By Guest Contributor
Y ou had to get to the breakyard early. Nariya learned that the way she learned everything, by going hungry when she failed.
She’d already been beat there by her grandmother, Suvemi, sitting in her shawl of rat skins, sipping from a tin cup, watching the sea break over the spine of the last ship beached here, picked clean of everything but the rust.
The hunched, /wrinkled mass was deaf but always knew when Nariya approached. She turned and her face split at the wet mess of a mouth, displaying three brown stumps and a tongue of odd provenance. This was her version of smiling. Just then, the air seemed to change, and they both looked up to see something twinkle against the sun. Nariya’s hand idly reached to plucked at Suvemi’s sleeve. She knew instinctively: this thing was falling.
There was no way the old woman would reach the fall line before the ship hit.
Nariya looked around her, growing frantic. A couple of yards away lay a curved metal door, too twisted to be resold. She dragged it behind Suvemi, and while it was surprisingly light, in her haste she smoothly slit one palm along the edge.
Suvemi silently whooped as Nariya heaved her off her perch of crates onto the door. She lay there like a bug, curled up on her back with her knees in the air.
Nariya hooked one edge of Suvemi’s cane in the lip of the door and pulled. The makeshift sled dragged across the sand. Nariya leaned back hard, her face turned to the sky. As she strained she opened her eyes and could make out the larger details of the ship. She saw now how the lifters distorted its true silhouette, and how one had to squint to distinguish between them and the darker, battle-bruised skin of the junked vessel itself.
The “fall line,” as they called it, was a black freighter the pilots used to triangulate the drop zone of the beach. It marked the northern, inland boundary. The eastern edge was formed by the cliff face, cracked from a couple of early miscalculations. All else was the sea.
The lifters disengaged their clamps and the ship leaped toward the ground.
Nariya pushed Suvemi flat and climbed on top of her as the earth shuddered and a monstrous clap abused their ears.
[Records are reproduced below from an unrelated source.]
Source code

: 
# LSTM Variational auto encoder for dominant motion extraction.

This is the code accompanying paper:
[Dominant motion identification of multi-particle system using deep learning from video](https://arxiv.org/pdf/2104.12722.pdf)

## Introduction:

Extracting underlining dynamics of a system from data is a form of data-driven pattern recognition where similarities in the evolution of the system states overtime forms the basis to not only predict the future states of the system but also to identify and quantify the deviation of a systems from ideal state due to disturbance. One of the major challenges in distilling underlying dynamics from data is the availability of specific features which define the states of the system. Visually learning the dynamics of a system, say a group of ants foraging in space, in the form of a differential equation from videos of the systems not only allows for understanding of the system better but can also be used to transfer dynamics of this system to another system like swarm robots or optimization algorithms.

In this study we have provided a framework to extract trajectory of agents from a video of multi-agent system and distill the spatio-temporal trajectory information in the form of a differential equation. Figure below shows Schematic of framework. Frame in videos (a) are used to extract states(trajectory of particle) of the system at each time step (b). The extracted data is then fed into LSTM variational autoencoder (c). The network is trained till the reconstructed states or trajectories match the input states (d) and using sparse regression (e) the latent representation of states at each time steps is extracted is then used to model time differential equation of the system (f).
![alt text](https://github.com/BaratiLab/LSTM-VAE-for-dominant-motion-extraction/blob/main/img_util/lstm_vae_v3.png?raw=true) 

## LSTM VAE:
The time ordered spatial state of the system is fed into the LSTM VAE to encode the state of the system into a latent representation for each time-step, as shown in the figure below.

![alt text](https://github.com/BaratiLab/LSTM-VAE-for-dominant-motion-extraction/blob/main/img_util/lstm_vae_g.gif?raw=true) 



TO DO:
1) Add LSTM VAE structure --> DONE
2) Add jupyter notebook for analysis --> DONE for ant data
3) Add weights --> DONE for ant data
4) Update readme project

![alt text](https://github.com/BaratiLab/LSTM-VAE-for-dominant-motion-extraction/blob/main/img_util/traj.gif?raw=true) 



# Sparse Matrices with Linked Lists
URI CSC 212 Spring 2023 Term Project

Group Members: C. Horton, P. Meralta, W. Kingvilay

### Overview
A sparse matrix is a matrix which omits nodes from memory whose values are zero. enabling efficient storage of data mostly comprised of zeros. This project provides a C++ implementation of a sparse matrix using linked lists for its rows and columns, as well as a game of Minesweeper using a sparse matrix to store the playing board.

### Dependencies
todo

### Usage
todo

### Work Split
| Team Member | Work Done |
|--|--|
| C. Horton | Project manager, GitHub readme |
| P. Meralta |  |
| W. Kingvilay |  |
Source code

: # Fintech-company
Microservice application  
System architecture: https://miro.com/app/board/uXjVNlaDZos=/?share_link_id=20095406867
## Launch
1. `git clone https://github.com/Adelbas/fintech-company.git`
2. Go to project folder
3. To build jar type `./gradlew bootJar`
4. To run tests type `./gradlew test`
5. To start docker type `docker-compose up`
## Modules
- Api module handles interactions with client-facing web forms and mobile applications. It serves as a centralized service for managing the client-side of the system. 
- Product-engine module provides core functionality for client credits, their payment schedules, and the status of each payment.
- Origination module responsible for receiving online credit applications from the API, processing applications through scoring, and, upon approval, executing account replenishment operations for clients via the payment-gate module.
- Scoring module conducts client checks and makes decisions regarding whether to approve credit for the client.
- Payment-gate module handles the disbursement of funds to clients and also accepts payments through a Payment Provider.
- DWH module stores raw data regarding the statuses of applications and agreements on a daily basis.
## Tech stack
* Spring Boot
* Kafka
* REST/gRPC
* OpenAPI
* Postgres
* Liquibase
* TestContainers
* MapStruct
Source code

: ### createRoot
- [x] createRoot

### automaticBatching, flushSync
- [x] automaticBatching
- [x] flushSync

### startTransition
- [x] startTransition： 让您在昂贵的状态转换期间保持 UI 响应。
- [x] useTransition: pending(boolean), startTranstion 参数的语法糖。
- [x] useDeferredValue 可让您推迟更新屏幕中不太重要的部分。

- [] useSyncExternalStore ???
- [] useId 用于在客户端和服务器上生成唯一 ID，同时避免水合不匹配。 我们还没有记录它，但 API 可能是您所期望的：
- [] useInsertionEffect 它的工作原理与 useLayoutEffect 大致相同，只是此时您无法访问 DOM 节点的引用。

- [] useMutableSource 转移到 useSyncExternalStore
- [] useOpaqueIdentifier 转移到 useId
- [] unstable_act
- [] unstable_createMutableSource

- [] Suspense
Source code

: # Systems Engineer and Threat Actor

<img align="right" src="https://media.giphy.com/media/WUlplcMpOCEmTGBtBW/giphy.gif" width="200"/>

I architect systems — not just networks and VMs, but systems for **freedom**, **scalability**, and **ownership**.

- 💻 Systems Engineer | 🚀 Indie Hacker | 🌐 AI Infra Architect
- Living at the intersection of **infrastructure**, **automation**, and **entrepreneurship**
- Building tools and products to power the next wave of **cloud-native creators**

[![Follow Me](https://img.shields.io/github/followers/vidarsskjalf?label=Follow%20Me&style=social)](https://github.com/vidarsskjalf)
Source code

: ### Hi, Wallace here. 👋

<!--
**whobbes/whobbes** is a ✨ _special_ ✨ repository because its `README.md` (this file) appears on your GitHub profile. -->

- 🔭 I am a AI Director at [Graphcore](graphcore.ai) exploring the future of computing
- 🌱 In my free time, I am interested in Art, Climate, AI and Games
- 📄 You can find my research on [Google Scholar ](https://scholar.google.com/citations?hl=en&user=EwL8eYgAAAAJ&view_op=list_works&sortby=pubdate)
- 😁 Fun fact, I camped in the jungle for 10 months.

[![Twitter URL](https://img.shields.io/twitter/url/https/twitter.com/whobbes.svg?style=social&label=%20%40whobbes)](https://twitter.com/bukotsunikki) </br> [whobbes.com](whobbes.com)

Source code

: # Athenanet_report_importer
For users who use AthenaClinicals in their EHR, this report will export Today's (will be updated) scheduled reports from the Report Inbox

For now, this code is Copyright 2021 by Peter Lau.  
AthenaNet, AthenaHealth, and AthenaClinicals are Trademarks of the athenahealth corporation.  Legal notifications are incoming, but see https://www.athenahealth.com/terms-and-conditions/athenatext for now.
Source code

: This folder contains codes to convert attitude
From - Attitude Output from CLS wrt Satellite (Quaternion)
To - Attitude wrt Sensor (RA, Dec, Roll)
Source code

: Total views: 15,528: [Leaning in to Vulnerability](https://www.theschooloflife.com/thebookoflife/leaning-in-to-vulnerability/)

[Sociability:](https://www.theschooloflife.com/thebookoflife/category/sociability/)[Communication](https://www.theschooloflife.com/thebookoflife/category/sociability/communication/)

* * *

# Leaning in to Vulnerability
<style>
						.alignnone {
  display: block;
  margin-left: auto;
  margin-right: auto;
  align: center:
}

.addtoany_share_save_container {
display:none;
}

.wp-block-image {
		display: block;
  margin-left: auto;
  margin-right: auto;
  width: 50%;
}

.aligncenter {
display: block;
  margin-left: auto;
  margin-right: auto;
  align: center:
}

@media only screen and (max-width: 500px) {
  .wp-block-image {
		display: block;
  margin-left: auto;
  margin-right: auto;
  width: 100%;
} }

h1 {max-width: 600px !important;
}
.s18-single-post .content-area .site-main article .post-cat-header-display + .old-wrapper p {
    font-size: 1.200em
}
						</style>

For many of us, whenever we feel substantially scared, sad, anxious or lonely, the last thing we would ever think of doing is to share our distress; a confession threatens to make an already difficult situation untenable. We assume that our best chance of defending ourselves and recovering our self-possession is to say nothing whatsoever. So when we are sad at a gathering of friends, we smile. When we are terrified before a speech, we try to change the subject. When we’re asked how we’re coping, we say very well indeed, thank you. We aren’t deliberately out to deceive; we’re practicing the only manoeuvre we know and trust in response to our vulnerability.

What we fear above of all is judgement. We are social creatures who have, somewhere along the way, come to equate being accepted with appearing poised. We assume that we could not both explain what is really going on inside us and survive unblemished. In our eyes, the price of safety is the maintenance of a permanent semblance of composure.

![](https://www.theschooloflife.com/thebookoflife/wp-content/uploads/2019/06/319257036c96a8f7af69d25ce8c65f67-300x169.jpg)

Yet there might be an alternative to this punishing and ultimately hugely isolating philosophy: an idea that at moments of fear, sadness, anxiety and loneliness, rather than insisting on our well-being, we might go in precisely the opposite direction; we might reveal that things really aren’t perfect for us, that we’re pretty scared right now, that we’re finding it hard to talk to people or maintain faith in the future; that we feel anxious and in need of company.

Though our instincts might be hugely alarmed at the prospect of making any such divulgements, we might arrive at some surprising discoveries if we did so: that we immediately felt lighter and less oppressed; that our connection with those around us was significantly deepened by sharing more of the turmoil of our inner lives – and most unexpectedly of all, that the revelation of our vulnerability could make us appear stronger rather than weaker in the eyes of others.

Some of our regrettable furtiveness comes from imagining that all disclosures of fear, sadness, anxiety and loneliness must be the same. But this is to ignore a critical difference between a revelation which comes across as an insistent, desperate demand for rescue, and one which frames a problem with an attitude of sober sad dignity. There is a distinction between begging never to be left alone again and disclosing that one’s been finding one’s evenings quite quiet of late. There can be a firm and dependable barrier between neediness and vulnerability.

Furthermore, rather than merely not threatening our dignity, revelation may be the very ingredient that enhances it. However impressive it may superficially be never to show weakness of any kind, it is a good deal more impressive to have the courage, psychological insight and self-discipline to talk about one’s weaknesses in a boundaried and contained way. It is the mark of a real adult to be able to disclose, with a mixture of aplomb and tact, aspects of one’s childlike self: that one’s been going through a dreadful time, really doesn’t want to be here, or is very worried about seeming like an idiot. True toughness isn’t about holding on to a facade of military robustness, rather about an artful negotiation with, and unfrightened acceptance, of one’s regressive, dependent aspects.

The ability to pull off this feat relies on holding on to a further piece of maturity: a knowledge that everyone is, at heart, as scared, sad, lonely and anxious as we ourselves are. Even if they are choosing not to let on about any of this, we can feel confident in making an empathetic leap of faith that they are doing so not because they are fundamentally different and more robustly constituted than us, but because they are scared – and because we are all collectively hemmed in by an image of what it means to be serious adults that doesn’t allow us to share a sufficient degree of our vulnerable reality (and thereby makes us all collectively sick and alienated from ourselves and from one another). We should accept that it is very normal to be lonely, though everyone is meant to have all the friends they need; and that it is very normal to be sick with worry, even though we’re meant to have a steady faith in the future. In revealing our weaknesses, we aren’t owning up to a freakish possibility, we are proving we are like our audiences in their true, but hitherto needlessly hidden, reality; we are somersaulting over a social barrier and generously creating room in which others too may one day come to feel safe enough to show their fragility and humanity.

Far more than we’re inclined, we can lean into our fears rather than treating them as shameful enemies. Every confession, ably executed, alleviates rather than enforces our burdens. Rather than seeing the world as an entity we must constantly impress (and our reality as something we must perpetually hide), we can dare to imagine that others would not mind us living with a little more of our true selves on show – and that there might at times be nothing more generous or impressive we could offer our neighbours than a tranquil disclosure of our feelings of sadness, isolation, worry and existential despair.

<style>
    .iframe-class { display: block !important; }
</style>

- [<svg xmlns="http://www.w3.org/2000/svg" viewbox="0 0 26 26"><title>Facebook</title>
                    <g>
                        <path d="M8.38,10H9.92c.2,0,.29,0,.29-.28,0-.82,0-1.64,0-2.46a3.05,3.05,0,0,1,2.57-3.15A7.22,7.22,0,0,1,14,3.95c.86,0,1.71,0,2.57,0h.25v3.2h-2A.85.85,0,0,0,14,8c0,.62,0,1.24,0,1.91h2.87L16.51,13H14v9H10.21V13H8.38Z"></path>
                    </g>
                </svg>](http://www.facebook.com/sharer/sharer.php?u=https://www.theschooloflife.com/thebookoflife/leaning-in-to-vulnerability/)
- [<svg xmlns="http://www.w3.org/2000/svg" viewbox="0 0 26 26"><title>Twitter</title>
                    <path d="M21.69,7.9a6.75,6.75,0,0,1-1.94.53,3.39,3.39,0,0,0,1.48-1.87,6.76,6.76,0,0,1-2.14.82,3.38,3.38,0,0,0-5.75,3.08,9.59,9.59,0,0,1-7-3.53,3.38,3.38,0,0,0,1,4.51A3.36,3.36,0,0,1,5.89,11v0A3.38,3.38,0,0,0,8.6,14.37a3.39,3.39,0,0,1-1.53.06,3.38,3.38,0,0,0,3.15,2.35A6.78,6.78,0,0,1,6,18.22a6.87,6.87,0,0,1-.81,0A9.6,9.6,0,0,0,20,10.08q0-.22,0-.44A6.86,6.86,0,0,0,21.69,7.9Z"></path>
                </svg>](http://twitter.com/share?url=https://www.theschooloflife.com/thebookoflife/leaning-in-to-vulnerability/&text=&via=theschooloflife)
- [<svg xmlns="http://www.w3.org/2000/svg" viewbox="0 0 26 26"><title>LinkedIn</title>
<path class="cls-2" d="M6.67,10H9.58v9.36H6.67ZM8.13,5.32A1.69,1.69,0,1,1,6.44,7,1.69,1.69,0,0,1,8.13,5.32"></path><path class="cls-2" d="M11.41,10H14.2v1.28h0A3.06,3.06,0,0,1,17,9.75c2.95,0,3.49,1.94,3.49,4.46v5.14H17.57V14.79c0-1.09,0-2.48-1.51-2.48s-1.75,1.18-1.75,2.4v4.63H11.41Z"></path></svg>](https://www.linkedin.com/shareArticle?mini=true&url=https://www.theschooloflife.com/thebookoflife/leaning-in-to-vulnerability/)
There was a half-second pause and then the shockwave hit.
The makeshift sled skittered across the loose sand and slammed into the prow of the fall line, spinning so that it’s momentum carried it around the curve of the ship, debris pinging off everything around them, doing various bits of damage to Nariya’s back.
Neither woman moved for a moment, and Nariya would have been content to lay there all day, slowly aching. But there was work to be done. And besides, Suvemi was heaving. She worried her grandmother was having a heart attack. Favoring her sliced hand, Nariya got to her feet and turned Suvemi over to find the old woman soundlessly laughing, piles of slack skin bunched up against the bones of her face. This had been great fun for her. One of the benefits, Nariya thought, of being completely out of one’s mind.
Nariya fetched Suvemi’s cane, then wrapped her scarf around her hand as they advanced on the fallen ship. You had to start early at the breakyard. You had to eat.